La valía de Ariana Grande, y el comando narrativo de Cynthia Erivo como la protagonista, cobran relevancia en los últimos treinta minutos del film. No es necesario incidir en spoilers: una serie de giros de trama luego de la espectacular llegada a Oz nos llevan a repensar muchos de los subtextos que la historia ha dejado a su paso. Chu lleva el clímax de esta primera parte hasta la total hipérbole: no tiene miedo a incidir en todas las notas emotivas, y la grandilocuencia de Defying Gravity. Como número de cierre, y el poder de las actrices para transmitir toda la pasión del momento. El uso de CGI es matizado y sirve para los propósitos de la historia. Erivo mantiene las notas hasta lo más alto y toca nuestro corazón. Las revelaciones, junto al cúmulo de más de dos horas de metraje, consiguen un merecido efecto de desahogo para la audiencia.

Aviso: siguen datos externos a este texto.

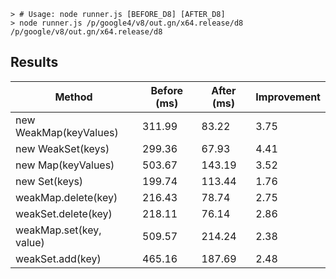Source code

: 
    > # Usage: node runner.js [BEFORE_D8] [AFTER_D8]
    > node runner.js /p/google4/v8/out.gn/x64.release/d8 /p/google/v8/out.gn/x64.release/d8

## Results

| Method   | Before (ms)   | After (ms)   | Improvement |
|----------|---------------|--------------|-------------|
| new WeakMap(keyValues) | 311.99 | 83.22 | 3.75 |
| new WeakSet(keys) | 299.36 | 67.93 | 4.41 |
| new Map(keyValues) | 503.67 | 143.19 | 3.52 |
| new Set(keys) | 199.74 | 113.44 | 1.76 |
| weakMap.delete(key) | 216.43 | 78.74 | 2.75 |
| weakSet.delete(key) | 218.11 | 76.14 | 2.86 |
| weakMap.set(key, value) | 509.57 | 214.24 | 2.38 |
| weakSet.add(key) | 465.16 | 187.69 | 2.48 |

El subtexto principal del film, en torno a las formas de dominación de los cuerpos disidentes, cobra muchísima más relevancia en este cierre. Wicked, como historia de origen de la malvada bruja del Oeste, repiensa la relación que mantenemos con los cuerpos de animales no humanos, los cuerpos de físico no hegemónico y, sobre todo, los alcances y límites de la manipulación política. El personaje de Elphaba, de piel verde y nacido fuera de matrimonio, parece una clara alegoría a las mujeres no blancas negadas por el sistema. Que el casting se comande por una actriz afroestadounidense, en contraste con la presencia de una súper estrella pop blanca, solo incide en esta cuestión. No hay duda que el film intenta incidir en efectos de la cultura del espectáculo y los daños fundamentales de construir una ficción demasiado cercana al sistema.
Estos últimos minutos, vinculados con la subtrama del abuso animal y la presencia de Glenda como una bruja buena al inicio del film, me hacen pensar en lo que la escritora académica Sarah Ahmed identificó en su La promesa de la felicidad: que un ataque más que certero al feminismo, y todavía presente, está en incidir en la infelicidad de las mujeres feministas. O, más bien, se trata de la diferencia entre las feministas felices (blancas, privilegiadas, cercanas al sistema) y las infelices (afro, minorías, disidentes, críticas con el sistema). La feminista afro estadounidense, como Elphaba, es presentada como una mujer malvada, siempre inconforme y siempre molesta, nunca satisfecha, disidente, contestataria. El sistema se apropia de la bondad de una causa y crea su propia versión, una performance del bien que queda reflejada en la presencia de Glinda como la bruja buena, siempre feliz y encantadora, dispuesta a ayudar a las personas con tal de que estas se culpen a sí mismas de sus problemas.
Y lo admito. Vincular un mega blockbuster de calidad media con el feminismo posmoderno es el colmo de la pretensión. Pero es una buena forma de pasar el rato al ver Wicked. Eso, e intentar llegar a la nota más alta de Defying Gravity sin éxito por enésima vez.